The full-time reserve has faced an uncertain future
Mr Orde officially announced his decision to keep 680 reservists out of almost 1,500 at a private meeting of the Policing Board on Thursday.
A spokesman for the Superintendents' Association said it would be seeking an urgent meeting with the chief constable.
The Police Federation Central Committee has passed a motion of no confidence in the chief constable.
The federation said it questioned Mr Orde's ability to exercise independence of judgement and said it could not understand why he rejected the professional advice of it and the Superintendents' Association.
"Given the commitment and sacrifice of the full-time reserve, no officer should be required to leave the service who does not wish to go," said the federation.
"The purpose of the Patten Report was to take politics out of policing. Today, the chief constable singularly failed in observing that keystone."
Mr Orde said it was solely based on policing requirements and was one of his most challenging and difficult decisions as chief constable.
He said it was based on "an assessment of how we can deliver an effective frontline service in the environment in which we have to police".
He added: "It is an operational decision that takes the current security situation into account and I accept responsibility for it."

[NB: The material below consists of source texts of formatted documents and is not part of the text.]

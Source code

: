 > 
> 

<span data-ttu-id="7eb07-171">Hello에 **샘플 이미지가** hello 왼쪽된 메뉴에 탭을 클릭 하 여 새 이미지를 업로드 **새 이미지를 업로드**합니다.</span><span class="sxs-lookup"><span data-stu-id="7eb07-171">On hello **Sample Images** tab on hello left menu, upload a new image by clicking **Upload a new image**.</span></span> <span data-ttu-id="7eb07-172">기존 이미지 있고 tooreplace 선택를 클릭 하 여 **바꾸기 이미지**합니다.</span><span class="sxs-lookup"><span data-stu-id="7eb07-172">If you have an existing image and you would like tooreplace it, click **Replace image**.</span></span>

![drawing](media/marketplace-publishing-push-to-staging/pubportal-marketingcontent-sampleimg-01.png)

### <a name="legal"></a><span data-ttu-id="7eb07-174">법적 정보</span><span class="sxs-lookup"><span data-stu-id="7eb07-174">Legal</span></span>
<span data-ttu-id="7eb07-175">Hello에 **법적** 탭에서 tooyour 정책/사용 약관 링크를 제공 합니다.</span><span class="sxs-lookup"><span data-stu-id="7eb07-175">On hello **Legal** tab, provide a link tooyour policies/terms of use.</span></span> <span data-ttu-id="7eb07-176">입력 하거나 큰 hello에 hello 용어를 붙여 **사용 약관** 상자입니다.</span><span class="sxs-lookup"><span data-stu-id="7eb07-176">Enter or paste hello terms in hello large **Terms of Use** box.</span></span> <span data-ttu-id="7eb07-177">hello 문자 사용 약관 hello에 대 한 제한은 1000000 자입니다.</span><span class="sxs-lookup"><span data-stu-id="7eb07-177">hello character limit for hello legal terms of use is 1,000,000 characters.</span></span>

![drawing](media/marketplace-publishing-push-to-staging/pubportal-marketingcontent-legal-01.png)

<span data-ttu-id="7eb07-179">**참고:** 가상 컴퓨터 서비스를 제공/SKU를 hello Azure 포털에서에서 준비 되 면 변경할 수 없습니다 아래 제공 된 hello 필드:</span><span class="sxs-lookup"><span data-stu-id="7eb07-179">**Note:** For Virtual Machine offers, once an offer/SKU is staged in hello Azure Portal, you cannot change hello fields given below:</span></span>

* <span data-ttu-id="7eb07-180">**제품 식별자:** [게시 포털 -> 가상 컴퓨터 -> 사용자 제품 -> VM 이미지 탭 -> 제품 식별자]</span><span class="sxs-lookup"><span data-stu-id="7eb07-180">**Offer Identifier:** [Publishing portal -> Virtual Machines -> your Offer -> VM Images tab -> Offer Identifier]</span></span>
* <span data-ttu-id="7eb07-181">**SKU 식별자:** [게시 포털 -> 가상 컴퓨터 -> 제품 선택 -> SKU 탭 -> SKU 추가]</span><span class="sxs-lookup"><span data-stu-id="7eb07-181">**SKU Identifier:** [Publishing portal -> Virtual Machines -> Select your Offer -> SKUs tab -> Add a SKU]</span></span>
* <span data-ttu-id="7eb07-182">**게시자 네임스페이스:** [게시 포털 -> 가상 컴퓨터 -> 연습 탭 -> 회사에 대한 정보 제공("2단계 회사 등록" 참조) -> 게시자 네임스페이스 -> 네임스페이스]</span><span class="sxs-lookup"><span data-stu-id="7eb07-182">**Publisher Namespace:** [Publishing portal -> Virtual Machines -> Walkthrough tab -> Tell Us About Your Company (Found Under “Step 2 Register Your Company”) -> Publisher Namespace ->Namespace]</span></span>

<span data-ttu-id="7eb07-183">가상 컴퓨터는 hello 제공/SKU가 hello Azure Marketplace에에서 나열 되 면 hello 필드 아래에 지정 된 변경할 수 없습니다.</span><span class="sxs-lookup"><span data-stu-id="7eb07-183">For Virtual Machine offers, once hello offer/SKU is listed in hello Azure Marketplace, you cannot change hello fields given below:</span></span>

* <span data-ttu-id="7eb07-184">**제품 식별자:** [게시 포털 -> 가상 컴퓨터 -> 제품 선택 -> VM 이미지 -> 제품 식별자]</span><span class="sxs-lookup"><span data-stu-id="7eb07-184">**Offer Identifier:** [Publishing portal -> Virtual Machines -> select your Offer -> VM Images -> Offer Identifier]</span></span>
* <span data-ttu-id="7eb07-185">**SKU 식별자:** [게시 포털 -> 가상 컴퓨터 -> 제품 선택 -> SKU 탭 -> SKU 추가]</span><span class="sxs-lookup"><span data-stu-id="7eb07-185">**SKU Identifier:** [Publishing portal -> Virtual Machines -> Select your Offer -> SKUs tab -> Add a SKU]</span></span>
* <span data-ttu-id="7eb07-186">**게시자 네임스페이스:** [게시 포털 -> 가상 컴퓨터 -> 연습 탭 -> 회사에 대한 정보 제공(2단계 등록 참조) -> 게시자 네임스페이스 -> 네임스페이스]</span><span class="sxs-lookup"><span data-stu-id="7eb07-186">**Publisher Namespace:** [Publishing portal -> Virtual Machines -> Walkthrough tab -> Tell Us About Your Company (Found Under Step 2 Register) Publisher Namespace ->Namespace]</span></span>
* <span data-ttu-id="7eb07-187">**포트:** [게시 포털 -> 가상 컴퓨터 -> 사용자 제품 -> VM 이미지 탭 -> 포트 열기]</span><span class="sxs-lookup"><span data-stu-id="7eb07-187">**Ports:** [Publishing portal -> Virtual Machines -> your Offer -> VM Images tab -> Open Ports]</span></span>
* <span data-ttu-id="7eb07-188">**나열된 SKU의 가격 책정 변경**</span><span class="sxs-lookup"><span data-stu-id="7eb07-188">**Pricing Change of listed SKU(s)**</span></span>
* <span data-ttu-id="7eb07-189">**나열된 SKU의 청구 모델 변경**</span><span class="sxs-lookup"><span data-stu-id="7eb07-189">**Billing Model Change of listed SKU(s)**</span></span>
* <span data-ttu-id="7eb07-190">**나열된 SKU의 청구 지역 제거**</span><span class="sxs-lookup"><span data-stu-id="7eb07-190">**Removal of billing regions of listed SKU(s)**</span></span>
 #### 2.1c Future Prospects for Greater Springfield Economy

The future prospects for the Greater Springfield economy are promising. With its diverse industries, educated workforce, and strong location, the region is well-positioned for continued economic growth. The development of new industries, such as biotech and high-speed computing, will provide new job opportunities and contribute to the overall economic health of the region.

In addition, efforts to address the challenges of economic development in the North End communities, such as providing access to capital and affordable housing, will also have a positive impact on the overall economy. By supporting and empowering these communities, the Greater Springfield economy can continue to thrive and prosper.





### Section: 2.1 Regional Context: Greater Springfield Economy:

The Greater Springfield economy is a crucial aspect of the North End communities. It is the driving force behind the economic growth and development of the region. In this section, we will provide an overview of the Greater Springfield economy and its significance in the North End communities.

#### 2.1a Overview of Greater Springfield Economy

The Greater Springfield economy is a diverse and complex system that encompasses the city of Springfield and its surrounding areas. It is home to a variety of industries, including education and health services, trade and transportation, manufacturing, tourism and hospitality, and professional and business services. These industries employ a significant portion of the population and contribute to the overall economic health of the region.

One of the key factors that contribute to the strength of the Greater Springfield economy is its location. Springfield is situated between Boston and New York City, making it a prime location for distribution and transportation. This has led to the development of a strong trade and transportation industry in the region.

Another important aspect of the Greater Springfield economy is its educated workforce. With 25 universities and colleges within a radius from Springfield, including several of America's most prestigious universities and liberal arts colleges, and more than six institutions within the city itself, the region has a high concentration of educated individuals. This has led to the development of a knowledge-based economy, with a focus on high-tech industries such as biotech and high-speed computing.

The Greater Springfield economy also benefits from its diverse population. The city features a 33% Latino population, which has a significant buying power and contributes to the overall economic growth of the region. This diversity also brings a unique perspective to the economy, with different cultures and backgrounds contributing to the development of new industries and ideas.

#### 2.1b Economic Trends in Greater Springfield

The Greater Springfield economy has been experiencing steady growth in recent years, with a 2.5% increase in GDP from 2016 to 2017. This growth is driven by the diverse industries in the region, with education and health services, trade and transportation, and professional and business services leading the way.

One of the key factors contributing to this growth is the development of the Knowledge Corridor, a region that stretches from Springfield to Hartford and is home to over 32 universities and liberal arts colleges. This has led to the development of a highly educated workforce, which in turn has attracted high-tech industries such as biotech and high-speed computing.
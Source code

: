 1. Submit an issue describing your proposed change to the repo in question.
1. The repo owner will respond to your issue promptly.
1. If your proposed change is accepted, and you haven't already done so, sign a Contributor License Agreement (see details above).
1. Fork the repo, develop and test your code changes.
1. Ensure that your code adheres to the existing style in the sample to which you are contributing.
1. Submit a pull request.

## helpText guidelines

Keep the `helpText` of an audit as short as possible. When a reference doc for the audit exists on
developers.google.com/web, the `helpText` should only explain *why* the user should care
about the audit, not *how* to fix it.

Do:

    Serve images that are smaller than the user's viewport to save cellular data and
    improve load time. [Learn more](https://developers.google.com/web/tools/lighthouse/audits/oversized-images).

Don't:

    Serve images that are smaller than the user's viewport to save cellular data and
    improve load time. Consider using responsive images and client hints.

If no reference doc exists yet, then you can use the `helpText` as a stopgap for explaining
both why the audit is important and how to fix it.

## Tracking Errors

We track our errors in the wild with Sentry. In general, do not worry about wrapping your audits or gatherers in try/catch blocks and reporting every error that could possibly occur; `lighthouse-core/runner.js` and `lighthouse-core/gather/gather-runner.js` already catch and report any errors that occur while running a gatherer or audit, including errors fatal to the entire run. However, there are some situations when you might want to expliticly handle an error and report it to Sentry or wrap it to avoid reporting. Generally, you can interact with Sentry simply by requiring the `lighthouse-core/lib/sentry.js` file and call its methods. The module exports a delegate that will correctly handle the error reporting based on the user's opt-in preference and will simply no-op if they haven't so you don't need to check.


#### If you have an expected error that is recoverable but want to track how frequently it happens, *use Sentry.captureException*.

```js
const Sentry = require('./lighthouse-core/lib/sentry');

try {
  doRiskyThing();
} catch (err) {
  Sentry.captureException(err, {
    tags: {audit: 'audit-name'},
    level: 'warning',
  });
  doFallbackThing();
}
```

Mr Orde said dissident republican groups remained the "most significant threat to policing".
He added: "There is every indication that they will maintain attacks on police patrols and stations."
The vice-chairman of the Policing Board said Mr Orde had made the right decision.
Denis Bradley said the chief constable was being unfairly criticised by political leaders and the Police Federation.
Opinion has been split between nationalists and unionists over the future of the full-time reserve.
The Patten Commission recommended its disbandment, but DUP representatives told Mr Orde at a meeting on Monday that the PSNI could not afford to lose so many officers.
On Wednesday, the federation agreed a severance deal for its members in the full-time reserve.
Terry Spence, federation general secretary, said it was the best deal they could have got.
"We met with the Northern Ireland Office today - these have been very difficult negotiations which have been going on for some 18 months," he said.
He added: "It may not suit every single individual officer, in the way in which we hoped it would, but generally we believe the majority of our officers will be satisfied with what we have negotiated on their behalf.
"A significant number of officers will have an enhancement to their current pension... some officers will have a lump sum to the equivalent of £100,000."
The Patten Report planned a "peace-time" service of 7,500 regular officers and 2,500 part-timers.
The review of policing in Northern Ireland by former Hong Kong Governor Chris Patten was one of the key elements of the 1998 Good Friday Agreement.